5 Visualize

Author

Trevor S

5.1 Setup

We install and load the necessary packages, along with functions and data from prior chapters.

Code

# renv::install("gt")
# renv::install("ggplot2")
# renv::install("patchwork")

library(gt)
library(ggplot2)
library(patchwork)

source("functions.R") # load functions defined in prior chapters

5.2 Introduction

In the Visualize chapter, we will perform some EDA (Exploratory Data Analysis) to get a sense of what our data looks like. Specifically, we will see if there are any patterns or trends that may be useful to know about for the Transform and Model chapters.

5.3 Exploratory Data Analysis (EDA)

5.3.1 Number of Picks

Recall that the number of rounds and number of picks in each round have both changed as franchises have been added. A consequence of this is that the number of rounds has also changed, and the number of total picks in a draft has changed several times throughout our dataset. Recall that we removed all picks after #224, but there could be drafts with fewer than 224 total selections. The number of picks in each draft in our dataset is given in Figure 5.3.1.1:

Code

all_data |> 
  group_by(year) |> 
  summarize(num_picks = n()) |> 
  ggplot(aes(x = year, y = num_picks)) +
  geom_point() + 
  labs(title = "Number of Picks in Each Draft in our Dataset",
       x = "Number of Picks", y = "Year", 
       caption = "Figure 5.3.1.1: Number of Picks in Each Draft")

We see that the drafts after 2005 all have fewer than 224 selections. Recall that 2002 had an invalid pick and 2011 had a forfeited pick, neither is included in this. Some drafts having fewer pick is not a major problem since very late picks aren’t worth very much anyway, but it is worth noting that several picks from #211 onward have a smaller sample size than picks 1-210.

5.3.2 PS and GP Values

Before doing any further EDA, we will take the five number summary, mean, and standard deviation of both the GP and PS values to get a sense of what they look like. Recall that the five number summary gives the minimum, 25% quantile, median, 75% quantile, and maximum of a dataset. Additionally, recall that PS is a measure of a player’s career contributions to points in the standings (ie the points you get from wins, not the points that is goals plus assists).

Code

c("five num" = fivenum(all_data$gp), "mean" = mean(all_data$gp), "sd" = sd(all_data$gp))
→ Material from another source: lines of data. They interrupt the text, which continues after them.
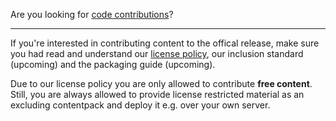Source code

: Are you looking for [code contributions](https://github.com/inexor-game/code/wiki/How-to-contribute/)?

***

If you're interested in contributing content to the offical release, make sure you had read and understand our [license policy](License-Policy), our inclusion standard (upcoming) and the packaging guide (upcoming).

Due to our license policy you are only allowed to contribute **free content**. Still, you are always allowed to provide license restricted material as an excluding contentpack and deploy it e.g. over your own server.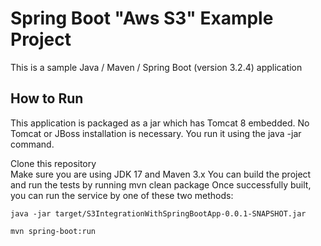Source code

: 
# Spring Boot "Aws S3" Example Project

This is a sample Java / Maven / Spring Boot (version 3.2.4) application 


## How to Run
This application is packaged as a jar which has Tomcat 8 embedded. No Tomcat or JBoss installation is necessary. You run it using the java -jar command.

Clone this repository <br>
Make sure you are using JDK 17 and Maven 3.x
You can build the project and run the tests by running mvn clean package
Once successfully built, you can run the service by one of these two methods:

    java -jar target/S3IntegrationWithSpringBootApp-0.0.1-SNAPSHOT.jar

    mvn spring-boot:run 
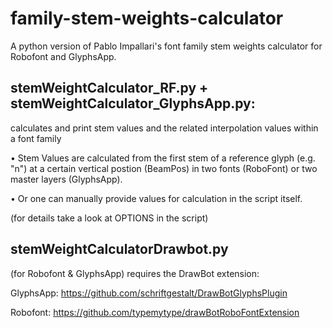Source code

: # family-stem-weights-calculator
A python version of Pablo Impallari's font family stem weights calculator for Robofont and GlyphsApp. 


stemWeightCalculator_RF.py + stemWeightCalculator_GlyphsApp.py:
------------------------------------
calculates and print stem values and the related interpolation values within a font family

• Stem Values are calculated from the first stem of a reference glyph (e.g. "n") at a certain vertical postion (BeamPos) in two fonts (RoboFont) or two master layers (GlyphsApp).

• Or one can manually provide values for calculation in the script itself.

(for details take a look at OPTIONS in the script)


stemWeightCalculatorDrawbot.py
------------------------------------
(for Robofont & GlyphsApp)
requires the DrawBot extension:

GlyphsApp: https://github.com/schriftgestalt/DrawBotGlyphsPlugin

Robofont: https://github.com/typemytype/drawBotRoboFontExtension
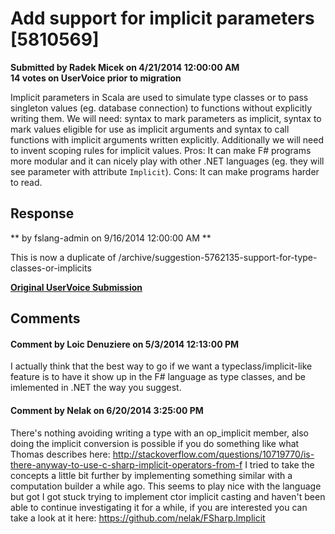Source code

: # Add support for implicit parameters [5810569] #

**Submitted by Radek Micek on 4/21/2014 12:00:00 AM**  
**14 votes on UserVoice prior to migration**  

Implicit parameters in Scala are used to simulate type classes or to pass singleton values (eg. database connection) to functions without explicitly writing them.
We will need: syntax to mark parameters as implicit, syntax to mark values eligible for use as implicit arguments and syntax to call functions with implicit arguments written explicitly. Additionally we will need to invent scoping rules for implicit values.
Pros: It can make F# programs more modular and it can nicely play with other .NET languages (eg. they will see parameter with attribute `Implicit`).
Cons: It can make programs harder to read.



## Response ##
** by fslang-admin on 9/16/2014 12:00:00 AM **

This is now a duplicate of /archive/suggestion-5762135-support-for-type-classes-or-implicits


**[Original UserVoice Submission](https://fslang.uservoice.com/forums/245727-f-language/suggestions/5810569)**


## Comments ##


#### Comment by Loic Denuziere on 5/3/2014 12:13:00 PM ####
I actually think that the best way to go if we want a typeclass/implicit-like feature is to have it show up in the F# language as type classes, and be imlemented in .NET the way you suggest.


#### Comment by Nelak on 6/20/2014 3:25:00 PM ####
There's nothing avoiding writing a type with an op_implicit member, also doing the implicit conversion is possible if you do something like what Thomas describes here:
http://stackoverflow.com/questions/10719770/is-there-anyway-to-use-c-sharp-implicit-operators-from-f
I tried to take the concepts a little bit further by implementing something similar with a computation builder a while ago. This seems to play nice with the language but got I got stuck trying to implement ctor implicit casting and haven't been able to continue investigating it for a while, if you are interested you can take a look at it here:
https://github.com/nelak/FSharp.Implicit

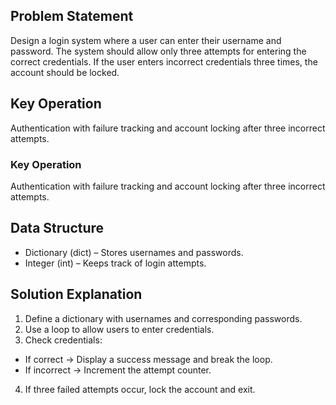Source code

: ## Problem Statement

Design a login system where a user can enter their username and password. The system should allow only three attempts for entering the correct credentials. If the user enters incorrect credentials three times, the account should be locked.

## Key Operation

Authentication with failure tracking and account locking after three incorrect attempts.

### Key Operation

Authentication with failure tracking and account locking after three incorrect attempts.

## Data Structure
- Dictionary (dict) – Stores usernames and passwords.
- Integer (int) – Keeps track of login attempts.

## Solution Explanation

1. Define a dictionary with usernames and corresponding passwords.
2. Use a loop to allow users to enter credentials.
3. Check credentials:
- If correct → Display a success message and break the loop.
- If incorrect → Increment the attempt counter.
4. If three failed attempts occur, lock the account and exit.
five num1 five num2 five num3 five num4 five num5      mean        sd 
   0.0000    0.0000    0.0000  145.0000 1779.0000  142.8240  274.0671

Code

c("five_num" = fivenum(all_data$ps), "mean" = mean(all_data$ps), "sd" = sd(all_data$ps))

 five_num1  five_num2  five_num3  five_num4  five_num5       mean         sd 
  0.000000   0.000000   0.000000   3.000000 217.800000   8.252903  21.185903

Clearly both the GP and PS values are right skewed. Note that the maximum of the GP data is around 6 standard deviations from the mean \((\frac{1779-142.824}{274.0671} = 5.97)\), whereas the maximum of the PS data is almost 10 standard deviations away \((\frac{217.8-8.252903}{21.185903} = 9.89)\).

We next check what proportion of our dataset ever played in an NHL game and what proportion generated more than 2 PS in their career (the value of exactly one win in the NHL). We also find a crude estimate of what proportion of our dataset became NHL regulars by seeing how many played in at least 200 games. In the Transform chapter we will use the definition from Luo (2024) which uses a slightly different benchmark for active players and goalies, but for now since we are just exploring the data this will be sufficient.

Code

all_data |>
  summarize(any_gp = mean(gp > 0), ps_2 = mean(ps > 2),
            reg = mean(gp > 200)) |>
  gt() |>
  opt_all_caps() |>
  tab_source_note("Table 5.3.2.1: Proportions of our Dataset who Reached Benchmarks") |>
  cols_label(any_gp = "GP > 0", ps_2 = "PS > 2", reg = "NHL Regular")

GP > 0	PS > 2	NHL Regular
0.4812903	0.2709677	0.2164055
Table 5.3.2.1: Proportions of our Dataset who Reached Benchmarks

Table 5.3.2.1 tells us that just over half of our dataset never played in an NHL game, almost three quarters made minimal on-ice contributions in their career, and that approximately 20% of our dataset played in at least 200 NHL games.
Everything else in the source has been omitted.